Catawba chief: Casinos viable economic strategy

dworthington@heraldonline.comAugust 28, 2013 

— The Catawba Indians are pursuing gambling casinos in South Carolina and North Carolina because of their success at other Indian nations, their chief said Wednesday.

“It is a strategy that allows tribes to diversity and generate economic opportunity,” said Chief Bill Harris of the York County-based Catawba Indian Nation.

Harris confirmed the tribe has discussed building a casino in Cleveland County, N.C.on the tribe’s aborginal land. He declined to release specifics, citing the confidential nature of economic development projects and because he has not discussed the proposal with tribal membership. He said he hopes to hold a tribal meeting soon.

The Catawbas also are awaiting a date before the state Supreme Court in their quest to build a casino/hotel complex on the tribal land in York County that they claim would generate millions of dollars in revenue and employ up to 4,000 people. The tribe hopes to have court date set by the end of the year.

The Catawbas argue they are entitled to the same gambling rights available to others in the state under the 1993 settlement they signed with the state. The state has maintained that 2005 law allowing casino gambling on boats that depart from South Carolina docks does not apply to the Catawbas.

Harris said the Catawbas, like other Indian nations, are pursuing gaming because of their economic options are limited and tribal unemployment is high. Harris estimated that are about 2,900 Catawbas with about 1,000 living on tribal land in eastern York County.

Harris said tribal unemployment is in double digits, but he did not have exact figures. Unemployment in York County is 8.2 percent in July while Rock Hill’s was at 10.1 percent.

Tribes with successful gambling operations include the Seminole and Miccosukee nations in Florida, Harris said. The Seminoles were the first federally recognized tribe to open gambling operations in 1979. They currently have three casinos. They also have used profits from casinos to diversify, buying the Hard Rock Cafe chain in 2006 for $965 million.

The Miccosukees have expanded beyond their slot machine and bingo operations to sponsor NASCAR teams and professional golf tournaments.

Harris said the Catawbas would reinvest profits from casinos into other ventures providing them money they need to address other tribal needs. “We would be more self sufficient,” he said.
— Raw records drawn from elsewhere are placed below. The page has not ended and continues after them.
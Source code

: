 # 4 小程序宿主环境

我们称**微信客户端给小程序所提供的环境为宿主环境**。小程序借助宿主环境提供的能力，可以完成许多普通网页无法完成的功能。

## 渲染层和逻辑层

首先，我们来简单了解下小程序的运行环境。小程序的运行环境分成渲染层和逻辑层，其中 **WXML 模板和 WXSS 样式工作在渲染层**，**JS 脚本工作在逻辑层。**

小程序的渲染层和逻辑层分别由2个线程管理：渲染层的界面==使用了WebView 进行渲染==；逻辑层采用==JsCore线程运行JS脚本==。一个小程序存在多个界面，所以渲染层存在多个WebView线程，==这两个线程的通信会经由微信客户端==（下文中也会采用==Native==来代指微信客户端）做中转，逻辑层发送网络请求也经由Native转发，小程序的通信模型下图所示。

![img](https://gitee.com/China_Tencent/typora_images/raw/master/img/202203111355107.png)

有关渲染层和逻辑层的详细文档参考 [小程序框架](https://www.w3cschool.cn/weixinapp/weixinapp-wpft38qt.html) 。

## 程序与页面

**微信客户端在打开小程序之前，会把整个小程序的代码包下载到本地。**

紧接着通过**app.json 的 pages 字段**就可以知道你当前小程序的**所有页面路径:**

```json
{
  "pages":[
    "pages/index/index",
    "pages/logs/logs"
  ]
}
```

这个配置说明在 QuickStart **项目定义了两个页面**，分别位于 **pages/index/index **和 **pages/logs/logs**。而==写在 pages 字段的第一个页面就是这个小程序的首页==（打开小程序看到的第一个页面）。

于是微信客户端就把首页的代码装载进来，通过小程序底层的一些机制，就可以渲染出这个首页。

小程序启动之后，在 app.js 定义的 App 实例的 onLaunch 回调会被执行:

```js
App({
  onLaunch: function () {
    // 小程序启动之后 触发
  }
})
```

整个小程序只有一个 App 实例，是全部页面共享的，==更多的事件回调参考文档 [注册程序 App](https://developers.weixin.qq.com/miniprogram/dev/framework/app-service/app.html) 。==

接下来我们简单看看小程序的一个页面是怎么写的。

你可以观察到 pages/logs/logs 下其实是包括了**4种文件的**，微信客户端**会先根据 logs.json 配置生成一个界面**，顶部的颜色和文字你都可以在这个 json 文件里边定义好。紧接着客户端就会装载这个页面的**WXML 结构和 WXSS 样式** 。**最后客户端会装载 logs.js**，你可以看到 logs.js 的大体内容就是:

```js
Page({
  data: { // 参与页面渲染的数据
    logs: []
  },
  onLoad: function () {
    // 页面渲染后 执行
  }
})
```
The Catawbas also are pursing one gaming option available to them under the settlement – a high-stakes bingo parlor in Rock Hill.

The nation hopes to open a parlor at the former BI-LO store in the Northeast Plaza Shopping Center at Cherry and Anderson roads within the next six months.

The tribe operated a bingo parlor in Rock Hill from 1997 to 2006 when it closed the business, saying competition from the South Carolina Education Lottery affected its profits.

Harris said the highest payout at new the parlor would be $250,000 for specific games. The parlor would initially employ about 30 people, he said.

The Catawbas are awaiting the necessary permits from the city to open the bingo parlor.